Nothing but the listing below, retyped exactly, should appear in the answer.

※ ※ ※

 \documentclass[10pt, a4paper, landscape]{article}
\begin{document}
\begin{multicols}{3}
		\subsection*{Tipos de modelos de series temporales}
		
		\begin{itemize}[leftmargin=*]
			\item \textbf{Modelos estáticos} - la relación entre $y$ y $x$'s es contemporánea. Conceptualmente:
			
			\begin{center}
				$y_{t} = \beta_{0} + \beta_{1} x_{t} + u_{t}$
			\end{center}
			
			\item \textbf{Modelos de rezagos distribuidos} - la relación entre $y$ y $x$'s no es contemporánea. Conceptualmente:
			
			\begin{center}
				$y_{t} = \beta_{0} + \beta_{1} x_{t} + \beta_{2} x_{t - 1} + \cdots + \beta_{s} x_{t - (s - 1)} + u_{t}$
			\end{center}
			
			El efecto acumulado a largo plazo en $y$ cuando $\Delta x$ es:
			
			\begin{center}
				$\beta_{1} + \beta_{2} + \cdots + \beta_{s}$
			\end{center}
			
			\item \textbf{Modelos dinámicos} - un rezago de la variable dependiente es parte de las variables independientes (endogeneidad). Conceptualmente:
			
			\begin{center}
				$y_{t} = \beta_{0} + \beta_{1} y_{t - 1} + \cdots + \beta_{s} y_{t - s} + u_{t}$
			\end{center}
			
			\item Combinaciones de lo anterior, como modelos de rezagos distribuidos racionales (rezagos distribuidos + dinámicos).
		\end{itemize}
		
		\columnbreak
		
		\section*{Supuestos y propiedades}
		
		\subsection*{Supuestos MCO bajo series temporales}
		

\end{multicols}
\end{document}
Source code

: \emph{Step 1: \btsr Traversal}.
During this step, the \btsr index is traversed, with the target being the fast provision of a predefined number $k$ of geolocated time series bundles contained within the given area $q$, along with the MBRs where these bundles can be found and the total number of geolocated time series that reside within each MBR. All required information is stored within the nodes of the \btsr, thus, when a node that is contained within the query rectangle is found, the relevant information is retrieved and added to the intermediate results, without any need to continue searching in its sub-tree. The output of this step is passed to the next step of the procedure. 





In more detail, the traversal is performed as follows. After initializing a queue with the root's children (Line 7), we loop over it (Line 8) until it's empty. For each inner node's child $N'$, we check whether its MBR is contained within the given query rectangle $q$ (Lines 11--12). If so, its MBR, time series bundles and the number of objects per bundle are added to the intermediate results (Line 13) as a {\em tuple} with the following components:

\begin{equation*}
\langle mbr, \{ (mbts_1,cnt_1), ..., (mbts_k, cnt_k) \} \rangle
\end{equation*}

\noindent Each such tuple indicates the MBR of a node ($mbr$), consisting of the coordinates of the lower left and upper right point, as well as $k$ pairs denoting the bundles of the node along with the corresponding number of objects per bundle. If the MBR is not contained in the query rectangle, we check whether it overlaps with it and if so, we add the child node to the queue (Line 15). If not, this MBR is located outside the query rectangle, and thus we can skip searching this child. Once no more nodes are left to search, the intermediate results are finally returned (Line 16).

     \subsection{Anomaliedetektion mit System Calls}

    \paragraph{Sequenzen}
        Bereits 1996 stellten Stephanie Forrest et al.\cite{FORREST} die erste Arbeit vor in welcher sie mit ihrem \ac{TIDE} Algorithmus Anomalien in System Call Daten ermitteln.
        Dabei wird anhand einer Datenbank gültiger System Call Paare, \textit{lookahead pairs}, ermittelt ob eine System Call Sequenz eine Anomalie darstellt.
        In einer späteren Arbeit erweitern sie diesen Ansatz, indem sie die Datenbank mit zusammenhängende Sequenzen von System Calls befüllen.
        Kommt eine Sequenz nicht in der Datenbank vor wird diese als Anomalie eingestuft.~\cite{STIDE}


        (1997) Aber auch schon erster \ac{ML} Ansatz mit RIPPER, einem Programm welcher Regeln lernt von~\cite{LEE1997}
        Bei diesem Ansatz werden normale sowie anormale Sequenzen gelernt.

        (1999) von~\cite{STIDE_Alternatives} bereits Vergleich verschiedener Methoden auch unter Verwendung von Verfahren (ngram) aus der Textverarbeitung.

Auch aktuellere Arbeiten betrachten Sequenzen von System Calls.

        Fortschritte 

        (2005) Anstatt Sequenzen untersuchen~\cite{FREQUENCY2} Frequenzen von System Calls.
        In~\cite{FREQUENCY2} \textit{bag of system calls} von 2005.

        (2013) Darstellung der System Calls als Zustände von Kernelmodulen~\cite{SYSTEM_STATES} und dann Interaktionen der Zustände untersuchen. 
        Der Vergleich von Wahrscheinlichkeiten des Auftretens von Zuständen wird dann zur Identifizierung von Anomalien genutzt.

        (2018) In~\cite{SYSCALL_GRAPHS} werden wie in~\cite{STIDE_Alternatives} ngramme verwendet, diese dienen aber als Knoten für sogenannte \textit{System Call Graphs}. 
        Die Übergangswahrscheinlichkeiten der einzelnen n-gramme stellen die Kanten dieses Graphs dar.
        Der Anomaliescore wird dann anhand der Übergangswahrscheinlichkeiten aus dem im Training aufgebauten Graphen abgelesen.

※ ※ ※

__OUTPUT BELOW__.
 \documentclass[10pt, a4paper, landscape]{article}
\begin{document}
\begin{multicols}{3}
		\subsection*{Tipos de modelos de series temporales}
		
		\begin{itemize}[leftmargin=*]
			\item \textbf{Modelos estáticos} - la relación entre $y$ y $x$'s es contemporánea. Conceptualmente:
			
			\begin{center}
				$y_{t} = \beta_{0} + \beta_{1} x_{t} + u_{t}$
			\end{center}
			
			\item \textbf{Modelos de rezagos distribuidos} - la relación entre $y$ y $x$'s no es contemporánea. Conceptualmente:
			
			\begin{center}
				$y_{t} = \beta_{0} + \beta_{1} x_{t} + \beta_{2} x_{t - 1} + \cdots + \beta_{s} x_{t - (s - 1)} + u_{t}$
			\end{center}
			
			El efecto acumulado a largo plazo en $y$ cuando $\Delta x$ es:
			
			\begin{center}
				$\beta_{1} + \beta_{2} + \cdots + \beta_{s}$
			\end{center}
			
			\item \textbf{Modelos dinámicos} - un rezago de la variable dependiente es parte de las variables independientes (endogeneidad). Conceptualmente:
			
			\begin{center}
				$y_{t} = \beta_{0} + \beta_{1} y_{t - 1} + \cdots + \beta_{s} y_{t - s} + u_{t}$
			\end{center}
			
			\item Combinaciones de lo anterior, como modelos de rezagos distribuidos racionales (rezagos distribuidos + dinámicos).
		\end{itemize}
		
		\columnbreak
		
		\section*{Supuestos y propiedades}
		
		\subsection*{Supuestos MCO bajo series temporales}
		

\end{multicols}
\end{document}
Source code

: \emph{Step 1: \btsr Traversal}.
During this step, the \btsr index is traversed, with the target being the fast provision of a predefined number $k$ of geolocated time series bundles contained within the given area $q$, along with the MBRs where these bundles can be found and the total number of geolocated time series that reside within each MBR. All required information is stored within the nodes of the \btsr, thus, when a node that is contained within the query rectangle is found, the relevant information is retrieved and added to the intermediate results, without any need to continue searching in its sub-tree. The output of this step is passed to the next step of the procedure. 





In more detail, the traversal is performed as follows. After initializing a queue with the root's children (Line 7), we loop over it (Line 8) until it's empty. For each inner node's child $N'$, we check whether its MBR is contained within the given query rectangle $q$ (Lines 11--12). If so, its MBR, time series bundles and the number of objects per bundle are added to the intermediate results (Line 13) as a {\em tuple} with the following components:

\begin{equation*}
\langle mbr, \{ (mbts_1,cnt_1), ..., (mbts_k, cnt_k) \} \rangle
\end{equation*}

\noindent Each such tuple indicates the MBR of a node ($mbr$), consisting of the coordinates of the lower left and upper right point, as well as $k$ pairs denoting the bundles of the node along with the corresponding number of objects per bundle. If the MBR is not contained in the query rectangle, we check whether it overlaps with it and if so, we add the child node to the queue (Line 15). If not, this MBR is located outside the query rectangle, and thus we can skip searching this child. Once no more nodes are left to search, the intermediate results are finally returned (Line 16).

     \subsection{Anomaliedetektion mit System Calls}

    \paragraph{Sequenzen}
        Bereits 1996 stellten Stephanie Forrest et al.\cite{FORREST} die erste Arbeit vor in welcher sie mit ihrem \ac{TIDE} Algorithmus Anomalien in System Call Daten ermitteln.
        Dabei wird anhand einer Datenbank gültiger System Call Paare, \textit{lookahead pairs}, ermittelt ob eine System Call Sequenz eine Anomalie darstellt.
        In einer späteren Arbeit erweitern sie diesen Ansatz, indem sie die Datenbank mit zusammenhängende Sequenzen von System Calls befüllen.
        Kommt eine Sequenz nicht in der Datenbank vor wird diese als Anomalie eingestuft.~\cite{STIDE}


        (1997) Aber auch schon erster \ac{ML} Ansatz mit RIPPER, einem Programm welcher Regeln lernt von~\cite{LEE1997}
        Bei diesem Ansatz werden normale sowie anormale Sequenzen gelernt.

        (1999) von~\cite{STIDE_Alternatives} bereits Vergleich verschiedener Methoden auch unter Verwendung von Verfahren (ngram) aus der Textverarbeitung.

Auch aktuellere Arbeiten betrachten Sequenzen von System Calls.

        Fortschritte 

        (2005) Anstatt Sequenzen untersuchen~\cite{FREQUENCY2} Frequenzen von System Calls.
        In~\cite{FREQUENCY2} \textit{bag of system calls} von 2005.

        (2013) Darstellung der System Calls als Zustände von Kernelmodulen~\cite{SYSTEM_STATES} und dann Interaktionen der Zustände untersuchen. 
        Der Vergleich von Wahrscheinlichkeiten des Auftretens von Zuständen wird dann zur Identifizierung von Anomalien genutzt.

        (2018) In~\cite{SYSCALL_GRAPHS} werden wie in~\cite{STIDE_Alternatives} ngramme verwendet, diese dienen aber als Knoten für sogenannte \textit{System Call Graphs}. 
        Die Übergangswahrscheinlichkeiten der einzelnen n-gramme stellen die Kanten dieses Graphs dar.
        Der Anomaliescore wird dann anhand der Übergangswahrscheinlichkeiten aus dem im Training aufgebauten Graphen abgelesen.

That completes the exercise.